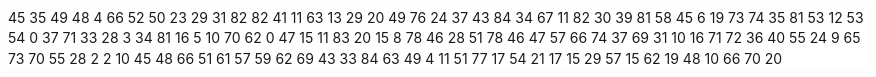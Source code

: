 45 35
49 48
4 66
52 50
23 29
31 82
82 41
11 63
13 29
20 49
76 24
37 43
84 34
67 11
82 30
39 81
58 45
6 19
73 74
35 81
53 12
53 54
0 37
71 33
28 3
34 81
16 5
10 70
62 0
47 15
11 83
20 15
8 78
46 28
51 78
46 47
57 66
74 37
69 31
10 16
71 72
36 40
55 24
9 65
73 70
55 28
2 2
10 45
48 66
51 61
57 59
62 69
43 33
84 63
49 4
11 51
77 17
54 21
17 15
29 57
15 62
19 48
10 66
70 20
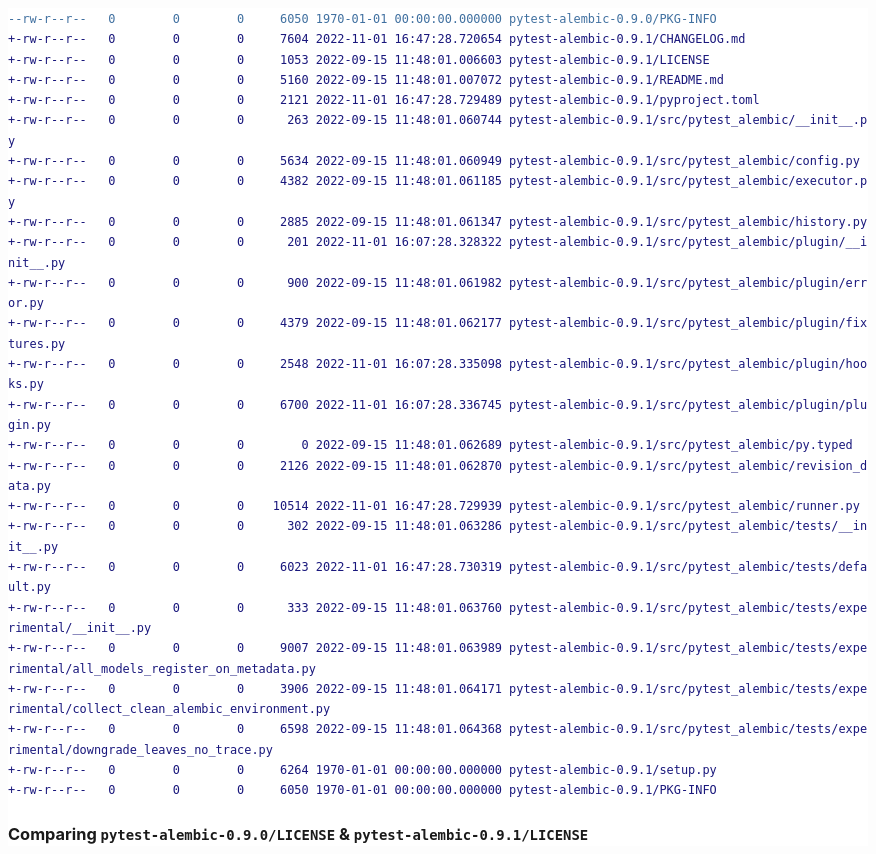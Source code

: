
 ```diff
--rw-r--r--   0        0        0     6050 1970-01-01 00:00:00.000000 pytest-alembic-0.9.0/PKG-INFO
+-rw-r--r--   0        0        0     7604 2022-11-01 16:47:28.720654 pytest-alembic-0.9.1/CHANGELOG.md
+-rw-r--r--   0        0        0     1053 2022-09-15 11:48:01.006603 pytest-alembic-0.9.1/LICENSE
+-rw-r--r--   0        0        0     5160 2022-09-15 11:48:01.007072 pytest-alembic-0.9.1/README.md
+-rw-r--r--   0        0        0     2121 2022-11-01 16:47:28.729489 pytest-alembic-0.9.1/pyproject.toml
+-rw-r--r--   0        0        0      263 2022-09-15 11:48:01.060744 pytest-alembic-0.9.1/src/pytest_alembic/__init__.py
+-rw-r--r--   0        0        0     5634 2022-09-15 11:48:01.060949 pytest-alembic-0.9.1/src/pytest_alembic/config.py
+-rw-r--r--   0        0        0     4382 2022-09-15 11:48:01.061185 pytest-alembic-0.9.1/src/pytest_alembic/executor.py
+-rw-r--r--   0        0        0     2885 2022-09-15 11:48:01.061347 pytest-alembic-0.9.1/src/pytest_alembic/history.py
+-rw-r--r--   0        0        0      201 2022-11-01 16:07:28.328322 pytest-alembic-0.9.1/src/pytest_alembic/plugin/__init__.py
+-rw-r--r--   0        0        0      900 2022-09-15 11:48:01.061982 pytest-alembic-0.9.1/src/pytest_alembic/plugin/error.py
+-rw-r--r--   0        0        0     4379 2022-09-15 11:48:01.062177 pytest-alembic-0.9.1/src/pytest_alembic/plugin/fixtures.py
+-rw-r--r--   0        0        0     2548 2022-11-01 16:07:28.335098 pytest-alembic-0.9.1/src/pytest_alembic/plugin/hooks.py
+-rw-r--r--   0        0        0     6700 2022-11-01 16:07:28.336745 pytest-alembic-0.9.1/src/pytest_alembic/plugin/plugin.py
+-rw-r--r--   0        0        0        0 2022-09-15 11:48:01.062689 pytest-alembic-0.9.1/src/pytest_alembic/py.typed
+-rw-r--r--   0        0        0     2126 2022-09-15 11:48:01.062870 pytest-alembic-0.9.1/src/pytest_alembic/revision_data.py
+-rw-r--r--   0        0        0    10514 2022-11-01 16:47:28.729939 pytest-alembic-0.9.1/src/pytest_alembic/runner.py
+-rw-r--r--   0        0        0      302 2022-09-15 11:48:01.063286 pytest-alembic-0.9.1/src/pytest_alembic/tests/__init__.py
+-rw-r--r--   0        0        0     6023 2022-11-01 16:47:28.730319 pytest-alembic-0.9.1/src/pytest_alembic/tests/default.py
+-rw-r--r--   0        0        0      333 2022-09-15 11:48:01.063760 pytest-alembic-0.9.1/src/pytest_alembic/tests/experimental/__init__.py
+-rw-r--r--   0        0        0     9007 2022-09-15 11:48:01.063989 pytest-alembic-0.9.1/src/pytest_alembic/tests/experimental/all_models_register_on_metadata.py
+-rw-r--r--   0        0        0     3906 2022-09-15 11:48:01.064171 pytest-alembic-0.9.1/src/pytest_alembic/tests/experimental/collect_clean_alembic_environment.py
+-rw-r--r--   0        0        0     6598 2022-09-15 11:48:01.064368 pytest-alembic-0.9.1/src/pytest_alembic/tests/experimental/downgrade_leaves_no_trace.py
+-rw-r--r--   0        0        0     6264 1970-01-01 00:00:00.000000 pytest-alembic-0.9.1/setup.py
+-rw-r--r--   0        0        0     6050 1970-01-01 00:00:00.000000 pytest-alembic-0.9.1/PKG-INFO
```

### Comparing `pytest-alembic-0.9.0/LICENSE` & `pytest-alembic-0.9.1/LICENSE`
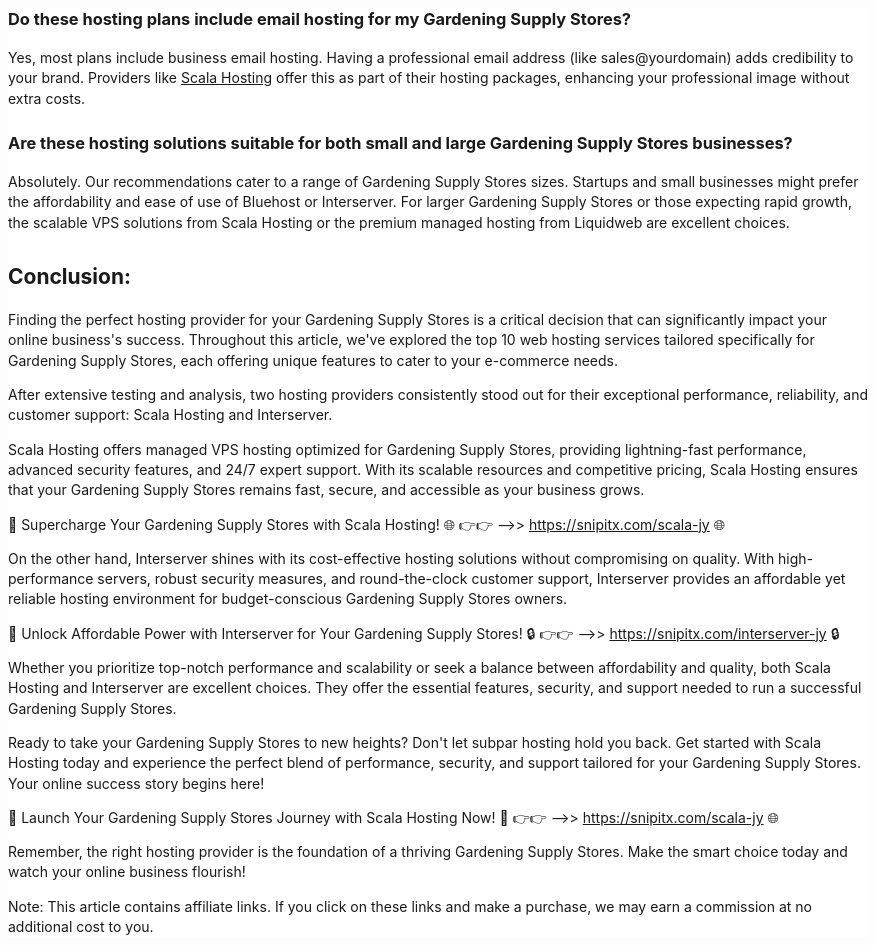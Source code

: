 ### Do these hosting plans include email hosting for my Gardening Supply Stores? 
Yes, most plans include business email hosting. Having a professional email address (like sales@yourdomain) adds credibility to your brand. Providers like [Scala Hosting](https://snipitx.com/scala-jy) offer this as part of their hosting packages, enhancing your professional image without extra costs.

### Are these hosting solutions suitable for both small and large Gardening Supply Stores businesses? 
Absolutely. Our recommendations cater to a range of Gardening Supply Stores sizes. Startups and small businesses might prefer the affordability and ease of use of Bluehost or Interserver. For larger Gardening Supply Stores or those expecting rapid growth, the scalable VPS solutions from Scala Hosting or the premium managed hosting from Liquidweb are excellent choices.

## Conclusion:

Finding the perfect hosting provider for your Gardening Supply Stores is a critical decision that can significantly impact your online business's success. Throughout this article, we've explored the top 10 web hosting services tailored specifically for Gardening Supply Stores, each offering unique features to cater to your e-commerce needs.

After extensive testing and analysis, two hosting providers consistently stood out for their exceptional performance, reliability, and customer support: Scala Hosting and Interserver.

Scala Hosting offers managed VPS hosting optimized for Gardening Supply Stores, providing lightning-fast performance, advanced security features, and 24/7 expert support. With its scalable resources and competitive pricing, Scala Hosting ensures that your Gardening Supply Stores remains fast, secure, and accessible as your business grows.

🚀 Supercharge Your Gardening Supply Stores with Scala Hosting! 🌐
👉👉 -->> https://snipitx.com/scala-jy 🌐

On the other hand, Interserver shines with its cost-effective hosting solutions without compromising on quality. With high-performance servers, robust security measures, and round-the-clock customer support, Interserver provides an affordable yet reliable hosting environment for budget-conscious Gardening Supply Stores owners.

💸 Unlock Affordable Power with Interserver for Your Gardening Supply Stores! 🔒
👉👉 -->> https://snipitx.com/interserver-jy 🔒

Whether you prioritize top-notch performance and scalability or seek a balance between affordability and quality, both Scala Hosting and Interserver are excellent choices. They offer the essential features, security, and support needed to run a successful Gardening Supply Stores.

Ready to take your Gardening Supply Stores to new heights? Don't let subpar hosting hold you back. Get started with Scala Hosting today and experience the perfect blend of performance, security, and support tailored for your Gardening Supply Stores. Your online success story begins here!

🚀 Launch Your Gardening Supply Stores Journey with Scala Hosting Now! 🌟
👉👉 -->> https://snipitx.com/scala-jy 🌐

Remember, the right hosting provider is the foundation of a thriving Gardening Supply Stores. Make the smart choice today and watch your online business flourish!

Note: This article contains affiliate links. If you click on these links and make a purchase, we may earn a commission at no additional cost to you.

□ □ □ □ □ □ □

WORK TO BE COMPLETED =
Extract every line above containing the word "these".

OUTPUT FOR THIS TASK =
: ### Do these hosting plans include email hosting for my Gardening Supply Stores? 
### Are these hosting solutions suitable for both small and large Gardening Supply Stores businesses? 
Note: This article contains affiliate links. If you click on these links and make a purchase, we may earn a commission at no additional cost to you.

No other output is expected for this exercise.